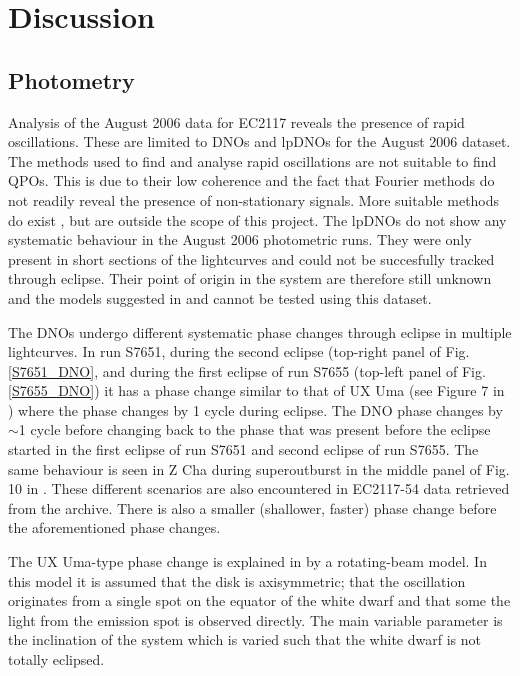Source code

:\chapter{Discussion}

\section{Photometry}
\label{photo_discussion}

Analysis of the August 2006 data for EC2117 reveals the presence of rapid oscillations. These are limited to DNOs and lpDNOs for the August 2006 dataset. The methods used to find and analyse rapid oscillations are not suitable to find QPOs. This is due to their low coherence and the fact that Fourier methods do not readily reveal the presence of non-stationary signals. More suitable methods do exist \citep{blackman}, but are outside the scope of this project. The lpDNOs do not show any systematic behaviour in the August 2006 photometric runs. They were only present in short sections of the lightcurves and could not be succesfully tracked through eclipse. Their point of origin in the system are therefore still unknown and the models suggested in \cite{DNOQPO_II} and \cite{DNOQPO_VI} cannot be tested using this dataset. 

The DNOs undergo different systematic phase changes through eclipse in multiple lightcurves. In run S7651, during the second eclipse (top-right panel of Fig. \ref{S7651_DNO}, and during the first eclipse of run S7655 (top-left panel of Fig. \ref{S7655_DNO}) it has a phase change similar to that of UX Uma (see Figure 7 in \cite{1980ApJ...241..247P}) where the phase changes by 1 cycle during eclipse. The DNO phase changes by $\sim$1 cycle before changing back to the phase that was present before the eclipse started in the first eclipse of run S7651 and second eclipse of run S7655. The same behaviour is seen in Z Cha during superoutburst in the middle panel of Fig. 10 in \cite{warner_brickhill}. These different scenarios are also encountered in EC2117-54 data retrieved from the archive.  There is also a smaller (shallower, faster) phase change before the aforementioned phase changes. 

The UX Uma-type phase change is explained in \cite{1980ApJ...241..247P} by a rotating-beam model. In this model it is assumed that the disk is axisymmetric; that the oscillation originates from a single spot on the equator of the white dwarf and that some the light from the emission spot is observed directly. The main variable parameter is the inclination of the system which is varied such that the white dwarf is not totally eclipsed. 

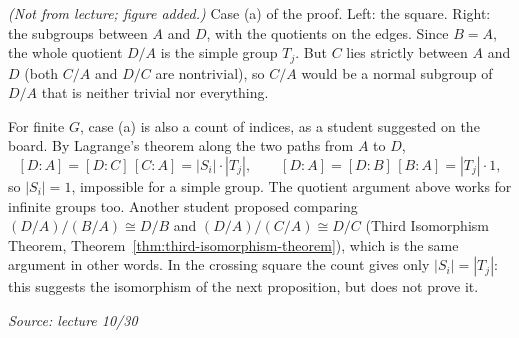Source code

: \documentclass[11pt]{report}
\newcommand{\srcline}[1]{\par\hfill{\footnotesize\textit{Source: #1}}}
\begin{document}
\begin{center}
\end{center}

\textit{(Not from lecture; figure added.)} Case (a) of the proof. Left: the square. Right: the subgroups between $A$ and $D$, with the quotients on the edges. Since $B = A$, the whole quotient $D/A$ is the simple group $T_j$. But $C$ lies strictly between $A$ and $D$ (both $C/A$ and $D/C$ are nontrivial), so $C/A$ would be a normal subgroup of $D/A$ that is neither trivial nor everything.

\begin{rembox}\label{rem:jh-counting}
For finite $G$, case (a) is also a count of indices, as a student suggested on the board. By Lagrange's theorem along the two paths from $A$ to $D$,
\[ [D : A] = [D : C]\,[C : A] = |S_i| \cdot |T_j|, \qquad [D : A] = [D : B]\,[B : A] = |T_j| \cdot 1, \]
so $|S_i| = 1$, impossible for a simple group. The quotient argument above works for infinite groups too. Another student proposed comparing $(D/A)/(B/A) \cong D/B$ and $(D/A)/(C/A) \cong D/C$ (Third Isomorphism Theorem, Theorem~\ref{thm:third-isomorphism-theorem}), which is the same argument in other words. In the crossing square the count gives only $|S_i| = |T_j|$: this suggests the isomorphism of the next proposition, but does not prove it.
\srcline{lecture 10/30}
\end{rembox}
\end{document}
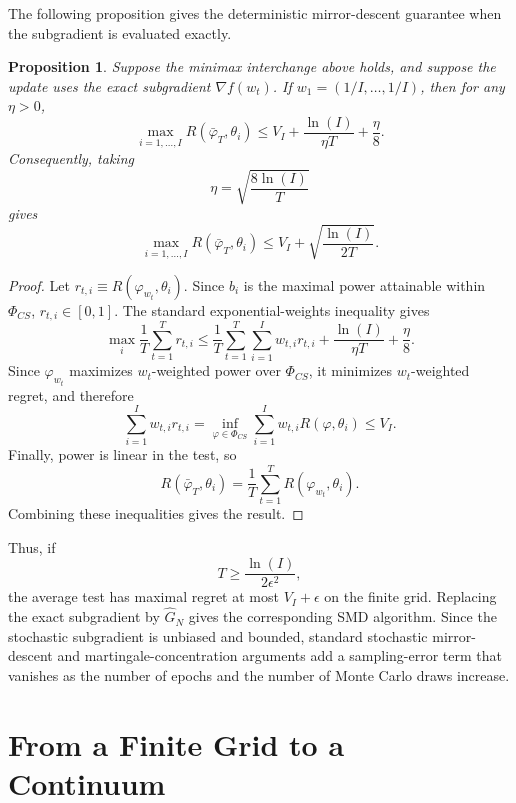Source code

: \documentclass{article}
\theoremstyle{definition}
\theoremstyle{plain}
\newtheorem{prop}{Proposition}
\theoremstyle{remark}
\begin{document}
The following proposition gives the deterministic mirror-descent guarantee when the subgradient is evaluated exactly.

\begin{prop}
Suppose the minimax interchange above holds, and suppose the update uses the exact subgradient \(\nabla f(w_t)\). If \(w_1=(1/I,\ldots,1/I)\), then for any \(\eta>0\),
\[\max_{i=1,\ldots,I}R(\bar{\varphi}_T,\theta_i)\leq V_I+\frac{\ln(I)}{\eta T}+\frac{\eta}{8}.\]
Consequently, taking
\[\eta=\sqrt{\frac{8\ln(I)}{T}}\]
gives
\[\max_{i=1,\ldots,I}R(\bar{\varphi}_T,\theta_i)\leq V_I+\sqrt{\frac{\ln(I)}{2T}}.\]
\end{prop}

\begin{proof}
Let \(r_{t,i}\equiv R(\varphi_{w_t},\theta_i)\). Since \(b_i\) is the maximal power attainable within \(\Phi_{CS}\), \(r_{t,i}\in[0,1]\). The standard exponential-weights inequality gives
\[\max_i\frac{1}{T}\sum_{t=1}^Tr_{t,i}\leq\frac{1}{T}\sum_{t=1}^T\sum_{i=1}^Iw_{t,i}r_{t,i}+\frac{\ln(I)}{\eta T}+\frac{\eta}{8}.\]
Since \(\varphi_{w_t}\) maximizes \(w_t\)-weighted power over \(\Phi_{CS}\), it minimizes \(w_t\)-weighted regret, and therefore
\[\sum_{i=1}^Iw_{t,i}r_{t,i}=\inf_{\varphi\in\Phi_{CS}}\sum_{i=1}^Iw_{t,i}R(\varphi,\theta_i)\leq V_I.\]
Finally, power is linear in the test, so
\[R(\bar{\varphi}_T,\theta_i)=\frac{1}{T}\sum_{t=1}^TR(\varphi_{w_t},\theta_i).\]
Combining these inequalities gives the result.
\end{proof}

Thus, if
\[T\geq\frac{\ln(I)}{2\epsilon^2},\]
the average test has maximal regret at most \(V_I+\epsilon\) on the finite grid. Replacing the exact subgradient by \(\widehat{G}_N\) gives the corresponding SMD algorithm. Since the stochastic subgradient is unbiased and bounded, standard stochastic mirror-descent and martingale-concentration arguments add a sampling-error term that vanishes as the number of epochs and the number of Monte Carlo draws increase.

\section{From a Finite Grid to a Continuum}
\end{document}
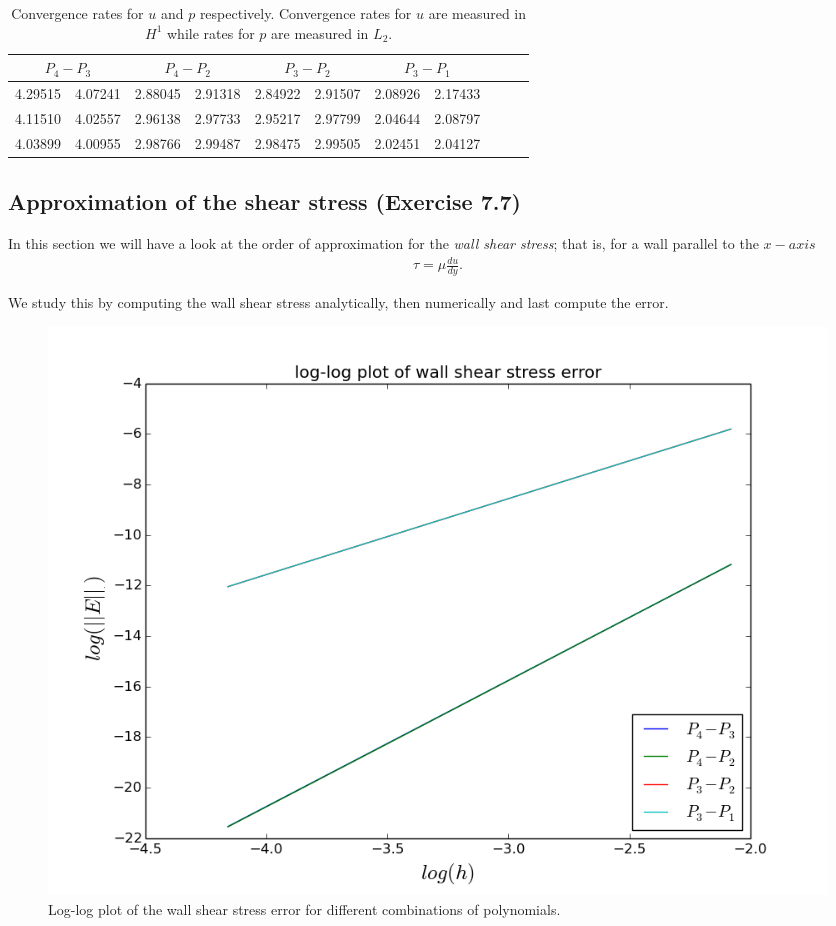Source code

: \documentclass[11pt,a4paper,english]{article}
\numberwithin{equation}{section}
\begin{document}
\begin{table}[H]
\centering
\caption{Convergence rates for $u$ and $p$ respectively. Convergence rates for $u$ are measured in $H^1$ while rates for $p$ are measured in $L_2$.}
\vspace{3mm}
\begin{tabular}{|l|l|l|l|l|l|l|l|l|l|l|}
\hline
 \multicolumn{2}{|c|}{ $P_4-P_3$} &  \multicolumn{2}{|c|}{ $P_4-P_2$} &  \multicolumn{2}{|c|}{ $P_3-P_2$} &  \multicolumn{2}{|c|}{ $P_3-P_1$} \\
\hline
4.29515 & 4.07241 & 2.88045 & 2.91318 & 2.84922 & 2.91507 & 2.08926 & 2.17433 \\
\hline
4.11510 & 4.02557 & 2.96138 & 2.97733 & 2.95217 & 2.97799 & 2.04644 & 2.08797 \\
\hline
4.03899 & 4.00955 & 2.98766 & 2.99487 & 2.98475 & 2.99505 & 2.02451 & 2.04127 \\
\hline
\end{tabular}
\end{table}


\newpage 

\subsection{Approximation of the shear stress (Exercise 7.7)}

In this section we will have a look at the order of approximation for the \emph{wall shear stress}; that is, for a wall parallel to the $x-axis$ 
\begin{align*}
\tau = \mu \frac{du}{dy}.
\end{align*}

We study this by computing the wall shear stress analytically, then numerically and last compute the error. 

\begin{figure}[h!] 
\begin{center}
  \includegraphics[scale=0.3]{shearstress_error.png}
  \end{center}
  \caption{Log-log plot of the wall shear stress error for different combinations of polynomials.}
   \label{fig:shearstress}
\end{figure}
\end{document}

== What this task involves ==
Go through the records above and return each line in which the word "theoremstyle" occurs.

== Exercise result ==
\theoremstyle{definition}
\theoremstyle{plain}
\theoremstyle{remark}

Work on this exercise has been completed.